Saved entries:

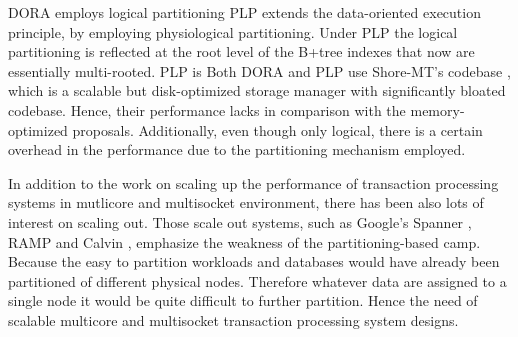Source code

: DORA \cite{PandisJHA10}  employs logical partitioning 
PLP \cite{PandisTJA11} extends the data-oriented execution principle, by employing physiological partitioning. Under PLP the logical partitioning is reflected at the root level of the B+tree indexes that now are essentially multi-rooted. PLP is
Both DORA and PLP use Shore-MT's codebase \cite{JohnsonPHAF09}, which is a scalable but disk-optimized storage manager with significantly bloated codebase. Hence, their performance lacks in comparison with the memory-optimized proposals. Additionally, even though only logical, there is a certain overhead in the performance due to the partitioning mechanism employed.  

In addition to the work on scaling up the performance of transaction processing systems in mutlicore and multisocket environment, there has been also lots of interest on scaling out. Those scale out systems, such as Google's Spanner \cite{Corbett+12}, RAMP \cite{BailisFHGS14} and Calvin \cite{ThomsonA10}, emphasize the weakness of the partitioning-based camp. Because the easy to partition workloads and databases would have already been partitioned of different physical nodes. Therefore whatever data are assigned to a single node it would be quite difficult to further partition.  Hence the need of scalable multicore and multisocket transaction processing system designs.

--

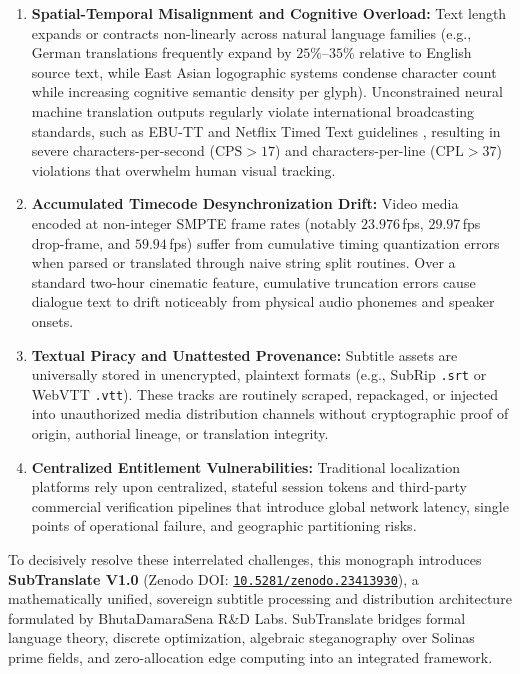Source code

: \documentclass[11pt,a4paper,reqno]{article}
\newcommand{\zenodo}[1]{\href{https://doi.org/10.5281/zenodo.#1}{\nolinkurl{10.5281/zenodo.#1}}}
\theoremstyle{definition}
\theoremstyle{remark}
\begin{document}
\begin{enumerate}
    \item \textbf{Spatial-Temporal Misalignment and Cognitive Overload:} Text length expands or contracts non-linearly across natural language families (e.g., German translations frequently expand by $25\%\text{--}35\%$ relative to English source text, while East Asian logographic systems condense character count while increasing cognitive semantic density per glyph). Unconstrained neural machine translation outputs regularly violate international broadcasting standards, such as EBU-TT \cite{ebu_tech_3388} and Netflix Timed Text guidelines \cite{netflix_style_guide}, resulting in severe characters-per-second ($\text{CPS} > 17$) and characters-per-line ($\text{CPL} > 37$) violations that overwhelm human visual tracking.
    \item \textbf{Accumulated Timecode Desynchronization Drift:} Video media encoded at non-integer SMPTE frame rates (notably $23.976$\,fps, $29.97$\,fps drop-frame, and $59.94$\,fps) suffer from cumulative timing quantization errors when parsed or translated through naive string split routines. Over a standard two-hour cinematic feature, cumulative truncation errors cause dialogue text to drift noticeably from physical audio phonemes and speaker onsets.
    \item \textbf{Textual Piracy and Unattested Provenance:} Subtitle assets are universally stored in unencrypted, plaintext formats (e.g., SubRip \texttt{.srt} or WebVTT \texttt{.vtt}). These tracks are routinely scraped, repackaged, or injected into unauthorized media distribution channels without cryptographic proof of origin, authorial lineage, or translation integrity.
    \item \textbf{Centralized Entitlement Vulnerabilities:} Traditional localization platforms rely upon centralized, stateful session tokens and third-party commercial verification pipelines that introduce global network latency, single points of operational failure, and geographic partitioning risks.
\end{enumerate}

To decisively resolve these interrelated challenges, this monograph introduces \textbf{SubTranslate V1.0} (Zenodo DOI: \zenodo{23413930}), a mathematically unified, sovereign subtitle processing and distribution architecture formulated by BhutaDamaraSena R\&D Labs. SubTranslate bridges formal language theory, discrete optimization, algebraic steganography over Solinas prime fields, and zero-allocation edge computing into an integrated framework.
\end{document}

---

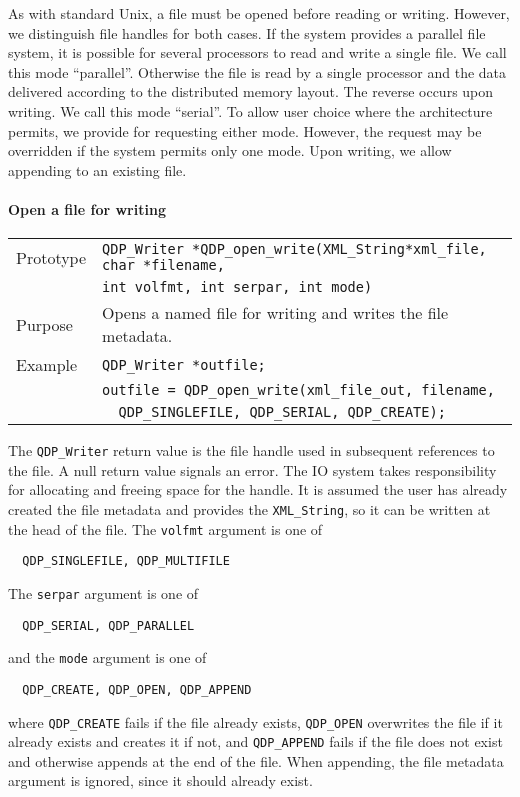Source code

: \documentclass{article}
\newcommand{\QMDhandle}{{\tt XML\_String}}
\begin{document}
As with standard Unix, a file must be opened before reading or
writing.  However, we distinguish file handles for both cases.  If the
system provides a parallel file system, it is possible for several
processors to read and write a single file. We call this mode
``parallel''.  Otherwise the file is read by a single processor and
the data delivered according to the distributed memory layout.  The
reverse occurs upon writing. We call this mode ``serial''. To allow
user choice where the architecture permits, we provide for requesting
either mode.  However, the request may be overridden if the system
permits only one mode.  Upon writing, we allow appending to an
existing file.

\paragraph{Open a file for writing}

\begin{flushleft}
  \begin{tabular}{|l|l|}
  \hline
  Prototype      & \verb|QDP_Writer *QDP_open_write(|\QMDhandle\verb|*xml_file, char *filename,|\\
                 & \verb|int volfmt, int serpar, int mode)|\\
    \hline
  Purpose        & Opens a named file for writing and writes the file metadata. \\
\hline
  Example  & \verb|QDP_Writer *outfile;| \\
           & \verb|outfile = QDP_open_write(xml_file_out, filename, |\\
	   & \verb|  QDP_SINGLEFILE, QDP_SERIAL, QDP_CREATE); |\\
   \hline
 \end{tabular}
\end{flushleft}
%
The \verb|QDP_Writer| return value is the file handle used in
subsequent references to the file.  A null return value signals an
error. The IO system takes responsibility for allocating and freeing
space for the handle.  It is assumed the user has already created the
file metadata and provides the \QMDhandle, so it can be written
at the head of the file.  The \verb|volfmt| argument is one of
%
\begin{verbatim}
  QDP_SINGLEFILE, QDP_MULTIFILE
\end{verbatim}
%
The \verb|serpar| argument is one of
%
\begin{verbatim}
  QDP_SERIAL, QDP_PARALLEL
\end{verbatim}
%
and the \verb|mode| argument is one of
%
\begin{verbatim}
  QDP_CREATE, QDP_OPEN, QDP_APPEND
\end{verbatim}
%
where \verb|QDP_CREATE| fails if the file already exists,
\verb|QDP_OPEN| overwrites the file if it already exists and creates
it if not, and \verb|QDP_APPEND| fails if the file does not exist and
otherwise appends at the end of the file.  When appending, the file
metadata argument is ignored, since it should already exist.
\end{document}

▶ **Prompt**
Please return every line of the records that contains the word "fails".

▶ **Exercise answer**
where \verb|QDP_CREATE| fails if the file already exists,
it if not, and \verb|QDP_APPEND| fails if the file does not exist and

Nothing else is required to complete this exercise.